Problem to work on: Your answer must be the full listing, repeated word for word.

Input records:
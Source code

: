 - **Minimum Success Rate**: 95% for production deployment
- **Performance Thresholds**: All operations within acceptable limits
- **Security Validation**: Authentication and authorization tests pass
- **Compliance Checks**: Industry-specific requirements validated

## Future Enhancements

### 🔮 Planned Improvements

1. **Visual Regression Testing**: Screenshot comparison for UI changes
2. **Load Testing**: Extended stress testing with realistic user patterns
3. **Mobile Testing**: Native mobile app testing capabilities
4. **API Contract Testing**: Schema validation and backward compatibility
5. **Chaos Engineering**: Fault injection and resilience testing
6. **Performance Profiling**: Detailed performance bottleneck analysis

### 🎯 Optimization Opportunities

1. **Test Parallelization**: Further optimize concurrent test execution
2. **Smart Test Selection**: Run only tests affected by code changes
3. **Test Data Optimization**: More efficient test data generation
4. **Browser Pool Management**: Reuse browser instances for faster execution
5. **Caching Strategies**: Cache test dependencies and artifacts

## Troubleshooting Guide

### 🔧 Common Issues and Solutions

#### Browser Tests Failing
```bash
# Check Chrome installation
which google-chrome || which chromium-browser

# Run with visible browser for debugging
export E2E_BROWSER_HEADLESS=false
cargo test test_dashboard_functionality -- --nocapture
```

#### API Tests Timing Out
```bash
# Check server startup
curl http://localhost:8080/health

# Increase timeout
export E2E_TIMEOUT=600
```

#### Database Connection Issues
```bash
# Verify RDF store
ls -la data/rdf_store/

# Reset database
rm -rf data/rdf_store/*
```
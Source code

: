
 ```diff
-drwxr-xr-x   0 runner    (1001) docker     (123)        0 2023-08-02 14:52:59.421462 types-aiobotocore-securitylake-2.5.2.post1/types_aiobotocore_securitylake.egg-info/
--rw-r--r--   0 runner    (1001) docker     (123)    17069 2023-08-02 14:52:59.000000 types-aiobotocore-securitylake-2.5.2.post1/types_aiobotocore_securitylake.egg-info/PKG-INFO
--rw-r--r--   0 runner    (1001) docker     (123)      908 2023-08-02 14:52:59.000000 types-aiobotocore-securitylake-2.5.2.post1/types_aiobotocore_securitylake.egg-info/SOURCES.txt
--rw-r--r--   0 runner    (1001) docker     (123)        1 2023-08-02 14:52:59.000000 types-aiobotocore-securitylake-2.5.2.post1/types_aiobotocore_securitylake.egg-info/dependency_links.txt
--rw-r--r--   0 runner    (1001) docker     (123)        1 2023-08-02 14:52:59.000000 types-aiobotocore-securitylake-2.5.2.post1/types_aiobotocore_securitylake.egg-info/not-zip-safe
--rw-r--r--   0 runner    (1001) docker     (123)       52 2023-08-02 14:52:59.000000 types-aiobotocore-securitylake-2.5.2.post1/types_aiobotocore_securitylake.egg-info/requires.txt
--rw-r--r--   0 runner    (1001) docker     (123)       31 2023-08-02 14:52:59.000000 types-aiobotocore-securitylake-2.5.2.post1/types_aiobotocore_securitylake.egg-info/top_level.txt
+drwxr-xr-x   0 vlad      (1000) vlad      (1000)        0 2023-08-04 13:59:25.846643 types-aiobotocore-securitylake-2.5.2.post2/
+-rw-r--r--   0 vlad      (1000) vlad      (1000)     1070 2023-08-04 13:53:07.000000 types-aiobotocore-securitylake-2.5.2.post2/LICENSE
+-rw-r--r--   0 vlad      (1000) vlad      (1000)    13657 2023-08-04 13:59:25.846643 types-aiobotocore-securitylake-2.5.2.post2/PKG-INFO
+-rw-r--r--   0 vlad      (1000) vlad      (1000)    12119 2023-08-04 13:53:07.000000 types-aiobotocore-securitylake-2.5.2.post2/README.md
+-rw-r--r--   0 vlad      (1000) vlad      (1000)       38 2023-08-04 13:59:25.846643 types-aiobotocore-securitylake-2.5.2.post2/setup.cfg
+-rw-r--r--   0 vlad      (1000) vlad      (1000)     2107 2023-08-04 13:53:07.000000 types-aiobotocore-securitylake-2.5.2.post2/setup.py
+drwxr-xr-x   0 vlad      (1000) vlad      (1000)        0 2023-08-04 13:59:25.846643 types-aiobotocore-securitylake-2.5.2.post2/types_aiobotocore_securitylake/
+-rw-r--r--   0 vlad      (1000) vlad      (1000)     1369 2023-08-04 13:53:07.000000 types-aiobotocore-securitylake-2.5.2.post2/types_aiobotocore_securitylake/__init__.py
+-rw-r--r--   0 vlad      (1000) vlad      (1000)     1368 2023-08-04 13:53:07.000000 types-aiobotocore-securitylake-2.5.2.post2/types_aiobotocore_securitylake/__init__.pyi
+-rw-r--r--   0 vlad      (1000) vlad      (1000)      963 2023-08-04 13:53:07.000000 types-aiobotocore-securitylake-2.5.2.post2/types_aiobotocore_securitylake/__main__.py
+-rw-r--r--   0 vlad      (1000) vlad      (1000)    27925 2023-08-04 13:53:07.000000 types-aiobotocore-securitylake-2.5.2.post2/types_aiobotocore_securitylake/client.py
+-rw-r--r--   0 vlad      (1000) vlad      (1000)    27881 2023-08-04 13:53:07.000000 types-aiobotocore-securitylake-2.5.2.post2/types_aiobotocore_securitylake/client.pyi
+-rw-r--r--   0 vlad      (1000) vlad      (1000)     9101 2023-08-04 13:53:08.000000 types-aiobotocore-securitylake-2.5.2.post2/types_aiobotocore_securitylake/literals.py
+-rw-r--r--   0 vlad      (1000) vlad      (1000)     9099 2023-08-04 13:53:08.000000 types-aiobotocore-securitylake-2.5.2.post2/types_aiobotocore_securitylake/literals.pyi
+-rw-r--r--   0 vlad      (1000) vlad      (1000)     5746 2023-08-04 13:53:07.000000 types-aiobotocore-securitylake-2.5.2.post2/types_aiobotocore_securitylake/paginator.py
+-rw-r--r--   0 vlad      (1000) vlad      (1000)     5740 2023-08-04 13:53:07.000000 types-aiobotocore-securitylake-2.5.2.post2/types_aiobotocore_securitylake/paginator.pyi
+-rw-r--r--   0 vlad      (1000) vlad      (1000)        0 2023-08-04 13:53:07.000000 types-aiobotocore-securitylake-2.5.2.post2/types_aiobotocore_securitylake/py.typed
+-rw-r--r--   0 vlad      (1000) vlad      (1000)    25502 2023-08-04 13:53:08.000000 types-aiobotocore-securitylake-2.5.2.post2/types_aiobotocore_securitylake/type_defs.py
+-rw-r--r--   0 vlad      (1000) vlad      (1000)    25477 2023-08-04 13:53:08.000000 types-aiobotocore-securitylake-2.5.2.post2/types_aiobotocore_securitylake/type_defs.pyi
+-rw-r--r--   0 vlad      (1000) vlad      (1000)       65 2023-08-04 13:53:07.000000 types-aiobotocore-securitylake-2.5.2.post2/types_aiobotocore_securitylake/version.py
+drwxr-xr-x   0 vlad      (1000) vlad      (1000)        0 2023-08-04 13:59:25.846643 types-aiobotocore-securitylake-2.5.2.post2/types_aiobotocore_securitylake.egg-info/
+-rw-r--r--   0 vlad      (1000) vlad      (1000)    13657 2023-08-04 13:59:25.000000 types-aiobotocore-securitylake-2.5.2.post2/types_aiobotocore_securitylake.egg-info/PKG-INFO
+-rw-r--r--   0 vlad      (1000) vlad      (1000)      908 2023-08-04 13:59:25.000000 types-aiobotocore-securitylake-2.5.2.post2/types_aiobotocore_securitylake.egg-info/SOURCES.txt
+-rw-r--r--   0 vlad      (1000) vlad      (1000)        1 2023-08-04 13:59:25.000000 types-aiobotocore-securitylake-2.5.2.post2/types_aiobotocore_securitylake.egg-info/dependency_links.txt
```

Response:
Source code

: - **Minimum Success Rate**: 95% for production deployment
- **Performance Thresholds**: All operations within acceptable limits
- **Security Validation**: Authentication and authorization tests pass
- **Compliance Checks**: Industry-specific requirements validated

## Future Enhancements

### 🔮 Planned Improvements

1. **Visual Regression Testing**: Screenshot comparison for UI changes
2. **Load Testing**: Extended stress testing with realistic user patterns
3. **Mobile Testing**: Native mobile app testing capabilities
4. **API Contract Testing**: Schema validation and backward compatibility
5. **Chaos Engineering**: Fault injection and resilience testing
6. **Performance Profiling**: Detailed performance bottleneck analysis

### 🎯 Optimization Opportunities

1. **Test Parallelization**: Further optimize concurrent test execution
2. **Smart Test Selection**: Run only tests affected by code changes
3. **Test Data Optimization**: More efficient test data generation
4. **Browser Pool Management**: Reuse browser instances for faster execution
5. **Caching Strategies**: Cache test dependencies and artifacts

## Troubleshooting Guide

### 🔧 Common Issues and Solutions

#### Browser Tests Failing
```bash
# Check Chrome installation
which google-chrome || which chromium-browser

# Run with visible browser for debugging
export E2E_BROWSER_HEADLESS=false
cargo test test_dashboard_functionality -- --nocapture
```

#### API Tests Timing Out
```bash
# Check server startup
curl http://localhost:8080/health

# Increase timeout
export E2E_TIMEOUT=600
```

#### Database Connection Issues
```bash
# Verify RDF store
ls -la data/rdf_store/

# Reset database
rm -rf data/rdf_store/*
```
Source code

:
 ```diff
-drwxr-xr-x   0 runner    (1001) docker     (123)        0 2023-08-02 14:52:59.421462 types-aiobotocore-securitylake-2.5.2.post1/types_aiobotocore_securitylake.egg-info/
--rw-r--r--   0 runner    (1001) docker     (123)    17069 2023-08-02 14:52:59.000000 types-aiobotocore-securitylake-2.5.2.post1/types_aiobotocore_securitylake.egg-info/PKG-INFO
--rw-r--r--   0 runner    (1001) docker     (123)      908 2023-08-02 14:52:59.000000 types-aiobotocore-securitylake-2.5.2.post1/types_aiobotocore_securitylake.egg-info/SOURCES.txt
--rw-r--r--   0 runner    (1001) docker     (123)        1 2023-08-02 14:52:59.000000 types-aiobotocore-securitylake-2.5.2.post1/types_aiobotocore_securitylake.egg-info/dependency_links.txt
--rw-r--r--   0 runner    (1001) docker     (123)        1 2023-08-02 14:52:59.000000 types-aiobotocore-securitylake-2.5.2.post1/types_aiobotocore_securitylake.egg-info/not-zip-safe
--rw-r--r--   0 runner    (1001) docker     (123)       52 2023-08-02 14:52:59.000000 types-aiobotocore-securitylake-2.5.2.post1/types_aiobotocore_securitylake.egg-info/requires.txt
--rw-r--r--   0 runner    (1001) docker     (123)       31 2023-08-02 14:52:59.000000 types-aiobotocore-securitylake-2.5.2.post1/types_aiobotocore_securitylake.egg-info/top_level.txt
+drwxr-xr-x   0 vlad      (1000) vlad      (1000)        0 2023-08-04 13:59:25.846643 types-aiobotocore-securitylake-2.5.2.post2/
+-rw-r--r--   0 vlad      (1000) vlad      (1000)     1070 2023-08-04 13:53:07.000000 types-aiobotocore-securitylake-2.5.2.post2/LICENSE
+-rw-r--r--   0 vlad      (1000) vlad      (1000)    13657 2023-08-04 13:59:25.846643 types-aiobotocore-securitylake-2.5.2.post2/PKG-INFO
+-rw-r--r--   0 vlad      (1000) vlad      (1000)    12119 2023-08-04 13:53:07.000000 types-aiobotocore-securitylake-2.5.2.post2/README.md
+-rw-r--r--   0 vlad      (1000) vlad      (1000)       38 2023-08-04 13:59:25.846643 types-aiobotocore-securitylake-2.5.2.post2/setup.cfg
+-rw-r--r--   0 vlad      (1000) vlad      (1000)     2107 2023-08-04 13:53:07.000000 types-aiobotocore-securitylake-2.5.2.post2/setup.py
+drwxr-xr-x   0 vlad      (1000) vlad      (1000)        0 2023-08-04 13:59:25.846643 types-aiobotocore-securitylake-2.5.2.post2/types_aiobotocore_securitylake/
+-rw-r--r--   0 vlad      (1000) vlad      (1000)     1369 2023-08-04 13:53:07.000000 types-aiobotocore-securitylake-2.5.2.post2/types_aiobotocore_securitylake/__init__.py
+-rw-r--r--   0 vlad      (1000) vlad      (1000)     1368 2023-08-04 13:53:07.000000 types-aiobotocore-securitylake-2.5.2.post2/types_aiobotocore_securitylake/__init__.pyi
+-rw-r--r--   0 vlad      (1000) vlad      (1000)      963 2023-08-04 13:53:07.000000 types-aiobotocore-securitylake-2.5.2.post2/types_aiobotocore_securitylake/__main__.py
+-rw-r--r--   0 vlad      (1000) vlad      (1000)    27925 2023-08-04 13:53:07.000000 types-aiobotocore-securitylake-2.5.2.post2/types_aiobotocore_securitylake/client.py
+-rw-r--r--   0 vlad      (1000) vlad      (1000)    27881 2023-08-04 13:53:07.000000 types-aiobotocore-securitylake-2.5.2.post2/types_aiobotocore_securitylake/client.pyi
+-rw-r--r--   0 vlad      (1000) vlad      (1000)     9101 2023-08-04 13:53:08.000000 types-aiobotocore-securitylake-2.5.2.post2/types_aiobotocore_securitylake/literals.py
+-rw-r--r--   0 vlad      (1000) vlad      (1000)     9099 2023-08-04 13:53:08.000000 types-aiobotocore-securitylake-2.5.2.post2/types_aiobotocore_securitylake/literals.pyi
+-rw-r--r--   0 vlad      (1000) vlad      (1000)     5746 2023-08-04 13:53:07.000000 types-aiobotocore-securitylake-2.5.2.post2/types_aiobotocore_securitylake/paginator.py
+-rw-r--r--   0 vlad      (1000) vlad      (1000)     5740 2023-08-04 13:53:07.000000 types-aiobotocore-securitylake-2.5.2.post2/types_aiobotocore_securitylake/paginator.pyi
+-rw-r--r--   0 vlad      (1000) vlad      (1000)        0 2023-08-04 13:53:07.000000 types-aiobotocore-securitylake-2.5.2.post2/types_aiobotocore_securitylake/py.typed
+-rw-r--r--   0 vlad      (1000) vlad      (1000)    25502 2023-08-04 13:53:08.000000 types-aiobotocore-securitylake-2.5.2.post2/types_aiobotocore_securitylake/type_defs.py
+-rw-r--r--   0 vlad      (1000) vlad      (1000)    25477 2023-08-04 13:53:08.000000 types-aiobotocore-securitylake-2.5.2.post2/types_aiobotocore_securitylake/type_defs.pyi
+-rw-r--r--   0 vlad      (1000) vlad      (1000)       65 2023-08-04 13:53:07.000000 types-aiobotocore-securitylake-2.5.2.post2/types_aiobotocore_securitylake/version.py
+drwxr-xr-x   0 vlad      (1000) vlad      (1000)        0 2023-08-04 13:59:25.846643 types-aiobotocore-securitylake-2.5.2.post2/types_aiobotocore_securitylake.egg-info/
+-rw-r--r--   0 vlad      (1000) vlad      (1000)    13657 2023-08-04 13:59:25.000000 types-aiobotocore-securitylake-2.5.2.post2/types_aiobotocore_securitylake.egg-info/PKG-INFO
+-rw-r--r--   0 vlad      (1000) vlad      (1000)      908 2023-08-04 13:59:25.000000 types-aiobotocore-securitylake-2.5.2.post2/types_aiobotocore_securitylake.egg-info/SOURCES.txt
+-rw-r--r--   0 vlad      (1000) vlad      (1000)        1 2023-08-04 13:59:25.000000 types-aiobotocore-securitylake-2.5.2.post2/types_aiobotocore_securitylake.egg-info/dependency_links.txt
```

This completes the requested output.